En ce doux matin d’hiver, Théodore se rendait à la maison du maire pour tenir une réunion avec le conseil. À la suite du discours et du sacrifice de Noëllie, Théodore avait choisi de l’écouter. Il s’était armé de courage et était devenu en quelques jours le porte-parole de la rébellion. Depuis, les habitants se mobilisaient encore et encore pour trouver une solution pour venir à bout du dragon. Alors qu’il marchait, perdu dans ses pensées, Théodore se fit bousculer. Il regarda mécontent ce qu’il se passait dans la rue avant de découvrir qu’un attroupement l’empêchait de poursuivre sa route. Il entendait les habitants s’écrier, rire, et les voyait se prendre dans les bras, pleurer de joie. Théodore joua des coudes pour fendre la foule. Il déboula enfin au centre de l’attroupement, manquant de tomber par terre dans la neige. Lorsqu’il releva les yeux, il mit quelques instants à comprendre ce qu’il voyait. Devant lui se tenait Noëllie, elle avait sa tunique gorgée de sang. Est-ce le sien, se demanda-t-il avant de comprendre qu’elle n’avait pas l’air blessée. La première conteuse affichait un sourire perturbant au milieu de tout ce sang, elle portait une énorme sacoche en bandoulière et il remarqua qu’elle traînait aussi un sac derrière elle. Elle déposa le sac et ouvrit la sacoche dont elle sortit de l’or et des bijoux sous les exclamations de la foule. Noëllie s’approcha d’un badaud et lui tendit un bijou, elle donna de l’or à un autre, puis une magnifique arme à un troisième. Noëllie poursuivit sa distribution de cadeaux jusqu’à ce que ses deux sacs soient vides. Elle annonça alors que les habitants pouvaient désormais reprendre goût à la vie, foi en l’avenir et profiter des merveilleuses richesses entassées dans la montagne, elle leur offrait de bon cœur.
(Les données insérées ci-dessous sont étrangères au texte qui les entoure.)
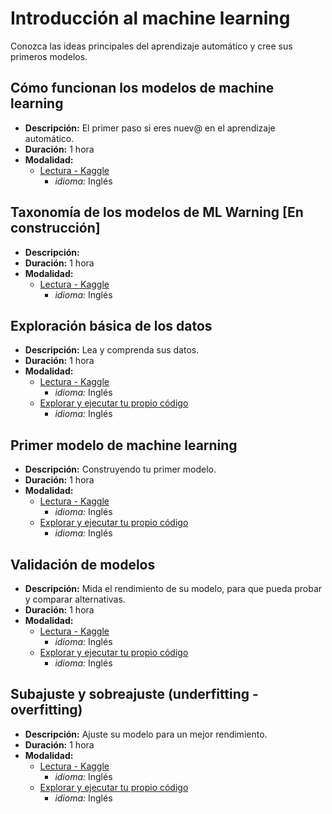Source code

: # **Introducción al machine learning**
Conozca las ideas principales del aprendizaje automático y cree sus primeros modelos.


## Cómo funcionan los modelos de machine learning
 
- **Descripción:** El primer paso si eres nuev@ en el aprendizaje automático.
- **Duración:** 1 hora 
- **Modalidad:** 
    - [Lectura - Kaggle](https://www.kaggle.com/code/dansbecker/how-models-work)
        - *idioma:* Inglés

## Taxonomía de los modelos de ML **Warning** [En construcción] 
 
- **Descripción:** 
- **Duración:** 1 hora 
- **Modalidad:** 
    - [Lectura - Kaggle]()
        - *idioma:* Inglés

## Exploración básica de los datos
 
- **Descripción:** Lea y comprenda sus datos.
- **Duración:** 1 hora 
- **Modalidad:** 
    - [Lectura - Kaggle](https://www.kaggle.com/code/dansbecker/basic-data-exploration/tutorial)
        - *idioma:* Inglés
    - [Explorar y ejecutar tu propio código](https://www.kaggle.com/kernels/fork/1258954)
        - *idioma:* Inglés

## Primer modelo de machine learning
 
- **Descripción:** Construyendo tu primer modelo.
- **Duración:** 1 hora 
- **Modalidad:** 
    - [Lectura - Kaggle](https://www.kaggle.com/code/dansbecker/your-first-machine-learning-model)
        - *idioma:* Inglés
    - [Explorar y ejecutar tu propio código](https://www.kaggle.com/kernels/fork/1404276)
        - *idioma:* Inglés

## Validación de modelos
 
- **Descripción:** Mida el rendimiento de su modelo, para que pueda probar y comparar alternativas.
- **Duración:** 1 hora 
- **Modalidad:** 
    - [Lectura - Kaggle](https://www.kaggle.com/code/dansbecker/model-validation)
        - *idioma:* Inglés
    - [Explorar y ejecutar tu propio código](https://www.kaggle.com/kernels/fork/1259097)
        - *idioma:* Inglés

## Subajuste y sobreajuste (underfitting - overfitting)
 
- **Descripción:** Ajuste su modelo para un mejor rendimiento.
- **Duración:** 1 hora 
- **Modalidad:** 
    - [Lectura - Kaggle](https://www.kaggle.com/code/dansbecker/underfitting-and-overfitting)
        - *idioma:* Inglés
    - [Explorar y ejecutar tu propio código](https://www.kaggle.com/kernels/fork/1259126)
        - *idioma:* Inglés






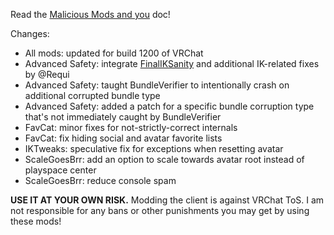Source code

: Read the [Malicious Mods and you](https://github.com/knah/VRCMods/blob/master/Malicious-Mods.md) doc!

Changes:
 * All mods: updated for build 1200 of VRChat
 * Advanced Safety: integrate [FinalIKSanity](https://github.com/FenrixTheFox/FinalIKSanity) and additional IK-related fixes by @Requi
 * Advanced Safety: taught BundleVerifier to intentionally crash on additional corrupted bundle type
 * Advanced Safety: added a patch for a specific bundle corruption type that's not immediately caught by BundleVerifier
 * FavCat: minor fixes for not-strictly-correct internals
 * FavCat: fix hiding social and avatar favorite lists
 * IKTweaks: speculative fix for exceptions when resetting avatar
 * ScaleGoesBrr: add an option to scale towards avatar root instead of playspace center
 * ScaleGoesBrr: reduce console spam

**USE IT AT YOUR OWN RISK.** Modding the client is against VRChat ToS. I am not responsible for any bans or other punishments you may get by using these mods!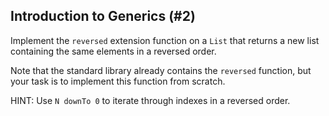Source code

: ## Introduction to Generics (#2)

Implement the `reversed` extension function on a `List` 
that returns a new list containing the same elements in a reversed order.

Note that the standard library already contains the `reversed` function,
but your task is to implement this function from scratch.

HINT: Use `N downTo 0` to iterate through indexes in a reversed order.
Noëllie riait et pleurait en même temps, les gens la prenaient dans leur bras, se fichant de se mettre du sang partout.
Théodore se vit offrir un magnifique manuscrit relié d’or qui comprenait des histoires qu’il ne connaissait pas. Il remarqua que les dernières pages étaient vierges. Il décida alors d’y raconter la légende de Noëllie qui devint une fête attendue chaque année par les habitants d’Ebrim.
Désormais, tous les ans, le soir des premières neiges, les habitants d’Ebrim se réunissent lors d’une veillée pour se raconter l’histoire de renaissance de la cité. Ils décorent les rues, les habitations et font la fête jusque tard dans la nuit. Le lendemain, tout le monde offre des cadeaux à ses proches en souvenir de Noëllie arrivant les bras chargés de trésors…
On raconte que cette tradition s’est étendue à l’ensemble des royaumes voisins, car Noëllie a débarrassé Ebrim du dragon et de sa magie la cachant aux yeux de tous. Théodore lui a même trouvé un nom : Noël.